= Given data =
_ _ _ _ _

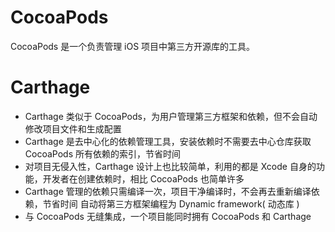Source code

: 
# CocoaPods

CocoaPods 是一个负责管理 iOS 项目中第三方开源库的工具。

# Carthage

- Carthage 类似于 CocoaPods，为用户管理第三方框架和依赖，但不会自动修改项目文件和生成配置
- Carthage 是去中心化的依赖管理工具，安装依赖时不需要去中心仓库获取 CocoaPods 所有依赖的索引，节省时间
- 对项目无侵入性，Carthage 设计上也比较简单，利用的都是 Xcode 自身的功能，开发者在创建依赖时，相比 CocoaPods 也简单许多
- Carthage 管理的依赖只需编译一次，项目干净编译时，不会再去重新编译依赖，节省时间
  自动将第三方框架编程为 Dynamic framework( 动态库 )
- 与 CocoaPods 无缝集成，一个项目能同时拥有 CocoaPods 和 Carthage
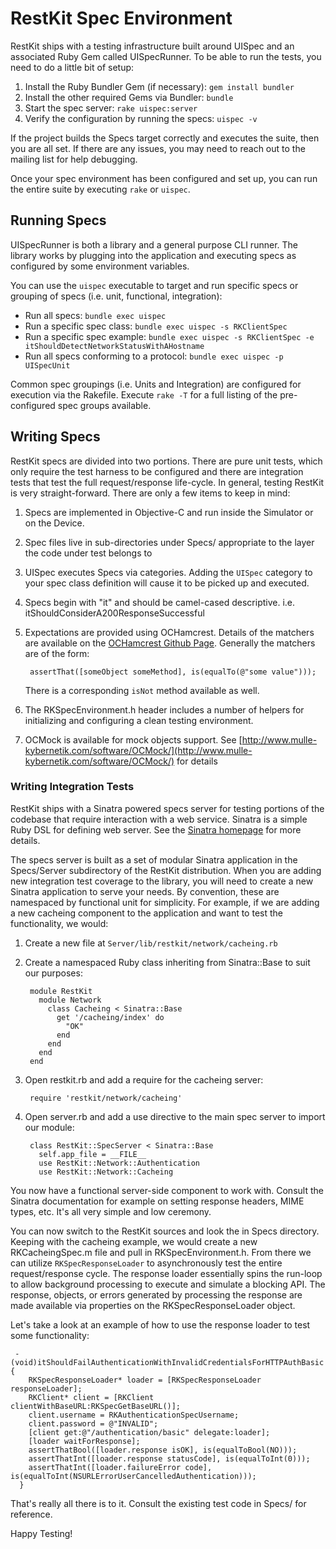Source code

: RestKit Spec Environment
========================

RestKit ships with a testing infrastructure built around UISpec and
an associated Ruby Gem called UISpecRunner. To be able to run the
tests, you need to do a little bit of setup:

1. Install the Ruby Bundler Gem (if necessary): `gem install bundler`
1. Install the other required Gems via Bundler: `bundle`
1. Start the spec server: `rake uispec:server`
1. Verify the configuration by running the specs: `uispec -v`

If the project builds the Specs target correctly and executes the suite, then
you are all set. If there are any issues, you may need to reach out to the mailing
list for help debugging.

Once your spec environment has been configured and set up, you can run the entire suite
by executing `rake` or `uispec`.

Running Specs
-------------

UISpecRunner is both a library and a general purpose CLI runner. The library works
by plugging into the application and executing specs as configured by some environment
variables.

You can use the `uispec` executable to target and run specific specs or grouping of specs
(i.e. unit, functional, integration):

* Run all specs: `bundle exec uispec`
* Run a specific spec class: `bundle exec uispec -s RKClientSpec`
* Run a specific spec example: `bundle exec uispec -s RKClientSpec -e itShouldDetectNetworkStatusWithAHostname`
* Run all specs conforming to a protocol: `bundle exec uispec -p UISpecUnit`

Common spec groupings (i.e. Units and Integration) are configured for execution via the Rakefile. Execute
`rake -T` for a full listing of the pre-configured spec groups available.

Writing Specs
-------------

RestKit specs are divided into two portions. There are pure unit tests, which only require the test harness to be
configured and there are integration tests that test the full request/response life-cycle. In general, testing RestKit is very straight-forward. There are only a few items to keep in mind:

1. Specs are implemented in Objective-C and run inside the Simulator or on the Device.
1. Spec files live in sub-directories under Specs/ appropriate to the layer the code under test belongs to
1. UISpec executes Specs via categories. Adding the `UISpec` category to your spec class definition will cause it to be picked up and executed.
1. Specs begin with "it" and should be camel-cased descriptive. i.e. itShouldConsiderA200ResponseSuccessful
1. Expectations are provided using OCHamcrest. Details of the matchers are available on the [OCHamcrest Github Page](http://jonreid.github.com/OCHamcrest/). Generally the matchers are of the form:

        assertThat([someObject someMethod], is(equalTo(@"some value")));
    There is a corresponding `isNot` method available as well.
1. The RKSpecEnvironment.h header includes a number of helpers for initializing and configuring a clean testing environment.
1. OCMock is available for mock objects support. See [http://www.mulle-kybernetik.com/software/OCMock/](http://www.mulle-kybernetik.com/software/OCMock/) for details

### Writing Integration Tests

RestKit ships with a Sinatra powered specs server for testing portions of the codebase that require interaction
with a web service. Sinatra is a simple Ruby DSL for defining web server. See the [Sinatra homepage](http://www.sinatrarb.com/) for more details.

The specs server is built as a set of modular Sinatra application in the Specs/Server subdirectory of the RestKit
distribution. When you are adding new integration test coverage to the library, you will need to create a new Sinatra application
to serve your needs. By convention, these are namespaced by functional unit for simplicity. For example, if we are adding a new
cacheing component to the application and want to test the functionality, we would:

1. Create a new file at `Server/lib/restkit/network/cacheing.rb`
1. Create a namespaced Ruby class inheriting from Sinatra::Base to suit our purposes:

        module RestKit
          module Network
            class Cacheing < Sinatra::Base
              get '/cacheing/index' do
                "OK"
              end
            end
          end
        end
1. Open restkit.rb and add a require for the cacheing server:

        require 'restkit/network/cacheing'
1. Open server.rb and add a use directive to the main spec server to import our module:

        class RestKit::SpecServer < Sinatra::Base
          self.app_file = __FILE__
          use RestKit::Network::Authentication
          use RestKit::Network::Cacheing

You now have a functional server-side component to work with. Consult the Sinatra documentation for example on setting
response headers, MIME types, etc. It's all very simple and low ceremony.

You can now switch to the RestKit sources and look the in Specs directory. Keeping with the cacheing example, we would create a new RKCacheingSpec.m file and pull in RKSpecEnvironment.h. From there we can utilize `RKSpecResponseLoader` to asynchronously test
the entire request/response cycle. The response loader essentially spins the run-loop to allow background processing to execute and
simulate a blocking API. The response, objects, or errors generated by processing the response are made available via properties
on the RKSpecResponseLoader object.

Let's take a look at an example of how to use the response loader to test some functionality:

     - (void)itShouldFailAuthenticationWithInvalidCredentialsForHTTPAuthBasic {
        RKSpecResponseLoader* loader = [RKSpecResponseLoader responseLoader];
        RKClient* client = [RKClient clientWithBaseURL:RKSpecGetBaseURL()];
        client.username = RKAuthenticationSpecUsername;
        client.password = @"INVALID";
        [client get:@"/authentication/basic" delegate:loader];
        [loader waitForResponse];
        assertThatBool([loader.response isOK], is(equalToBool(NO)));
        assertThatInt([loader.response statusCode], is(equalToInt(0)));
        assertThatInt([loader.failureError code], is(equalToInt(NSURLErrorUserCancelledAuthentication)));
      }

That's really all there is to it. Consult the existing test code in Specs/ for reference. 

Happy Testing!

_ _ _ _ _

= Task instructions =
The records shown above are to be repeated exactly, with the pictures left out.

= Answer space =
Source code

: 
# CocoaPods

CocoaPods 是一个负责管理 iOS 项目中第三方开源库的工具。

# Carthage

- Carthage 类似于 CocoaPods，为用户管理第三方框架和依赖，但不会自动修改项目文件和生成配置
- Carthage 是去中心化的依赖管理工具，安装依赖时不需要去中心仓库获取 CocoaPods 所有依赖的索引，节省时间
- 对项目无侵入性，Carthage 设计上也比较简单，利用的都是 Xcode 自身的功能，开发者在创建依赖时，相比 CocoaPods 也简单许多
- Carthage 管理的依赖只需编译一次，项目干净编译时，不会再去重新编译依赖，节省时间
  自动将第三方框架编程为 Dynamic framework( 动态库 )
- 与 CocoaPods 无缝集成，一个项目能同时拥有 CocoaPods 和 Carthage
Source code

: RestKit Spec Environment
========================

RestKit ships with a testing infrastructure built around UISpec and
an associated Ruby Gem called UISpecRunner. To be able to run the
tests, you need to do a little bit of setup:

1. Install the Ruby Bundler Gem (if necessary): `gem install bundler`
1. Install the other required Gems via Bundler: `bundle`
1. Start the spec server: `rake uispec:server`
1. Verify the configuration by running the specs: `uispec -v`

If the project builds the Specs target correctly and executes the suite, then
you are all set. If there are any issues, you may need to reach out to the mailing
list for help debugging.

Once your spec environment has been configured and set up, you can run the entire suite
by executing `rake` or `uispec`.

Running Specs
-------------

UISpecRunner is both a library and a general purpose CLI runner. The library works
by plugging into the application and executing specs as configured by some environment
variables.

You can use the `uispec` executable to target and run specific specs or grouping of specs
(i.e. unit, functional, integration):

* Run all specs: `bundle exec uispec`
* Run a specific spec class: `bundle exec uispec -s RKClientSpec`
* Run a specific spec example: `bundle exec uispec -s RKClientSpec -e itShouldDetectNetworkStatusWithAHostname`
* Run all specs conforming to a protocol: `bundle exec uispec -p UISpecUnit`

Common spec groupings (i.e. Units and Integration) are configured for execution via the Rakefile. Execute
`rake -T` for a full listing of the pre-configured spec groups available.

Writing Specs
-------------

RestKit specs are divided into two portions. There are pure unit tests, which only require the test harness to be
configured and there are integration tests that test the full request/response life-cycle. In general, testing RestKit is very straight-forward. There are only a few items to keep in mind:

1. Specs are implemented in Objective-C and run inside the Simulator or on the Device.
1. Spec files live in sub-directories under Specs/ appropriate to the layer the code under test belongs to
1. UISpec executes Specs via categories. Adding the `UISpec` category to your spec class definition will cause it to be picked up and executed.
1. Specs begin with "it" and should be camel-cased descriptive. i.e. itShouldConsiderA200ResponseSuccessful
1. Expectations are provided using OCHamcrest. Details of the matchers are available on the [OCHamcrest Github Page](http://jonreid.github.com/OCHamcrest/). Generally the matchers are of the form:

        assertThat([someObject someMethod], is(equalTo(@"some value")));
    There is a corresponding `isNot` method available as well.
1. The RKSpecEnvironment.h header includes a number of helpers for initializing and configuring a clean testing environment.
1. OCMock is available for mock objects support. See [http://www.mulle-kybernetik.com/software/OCMock/](http://www.mulle-kybernetik.com/software/OCMock/) for details

### Writing Integration Tests

RestKit ships with a Sinatra powered specs server for testing portions of the codebase that require interaction
with a web service. Sinatra is a simple Ruby DSL for defining web server. See the [Sinatra homepage](http://www.sinatrarb.com/) for more details.

The specs server is built as a set of modular Sinatra application in the Specs/Server subdirectory of the RestKit
distribution. When you are adding new integration test coverage to the library, you will need to create a new Sinatra application
to serve your needs. By convention, these are namespaced by functional unit for simplicity. For example, if we are adding a new
cacheing component to the application and want to test the functionality, we would:

1. Create a new file at `Server/lib/restkit/network/cacheing.rb`
1. Create a namespaced Ruby class inheriting from Sinatra::Base to suit our purposes:

        module RestKit
          module Network
            class Cacheing < Sinatra::Base
              get '/cacheing/index' do
                "OK"
              end
            end
          end
        end
1. Open restkit.rb and add a require for the cacheing server:

        require 'restkit/network/cacheing'
1. Open server.rb and add a use directive to the main spec server to import our module:

        class RestKit::SpecServer < Sinatra::Base
          self.app_file = __FILE__
          use RestKit::Network::Authentication
          use RestKit::Network::Cacheing

You now have a functional server-side component to work with. Consult the Sinatra documentation for example on setting
response headers, MIME types, etc. It's all very simple and low ceremony.

You can now switch to the RestKit sources and look the in Specs directory. Keeping with the cacheing example, we would create a new RKCacheingSpec.m file and pull in RKSpecEnvironment.h. From there we can utilize `RKSpecResponseLoader` to asynchronously test
the entire request/response cycle. The response loader essentially spins the run-loop to allow background processing to execute and
simulate a blocking API. The response, objects, or errors generated by processing the response are made available via properties
on the RKSpecResponseLoader object.

Let's take a look at an example of how to use the response loader to test some functionality:

     - (void)itShouldFailAuthenticationWithInvalidCredentialsForHTTPAuthBasic {
        RKSpecResponseLoader* loader = [RKSpecResponseLoader responseLoader];
        RKClient* client = [RKClient clientWithBaseURL:RKSpecGetBaseURL()];
        client.username = RKAuthenticationSpecUsername;
        client.password = @"INVALID";
        [client get:@"/authentication/basic" delegate:loader];
        [loader waitForResponse];
        assertThatBool([loader.response isOK], is(equalToBool(NO)));
        assertThatInt([loader.response statusCode], is(equalToInt(0)));
        assertThatInt([loader.failureError code], is(equalToInt(NSURLErrorUserCancelledAuthentication)));
      }

That's really all there is to it. Consult the existing test code in Specs/ for reference. 

Happy Testing!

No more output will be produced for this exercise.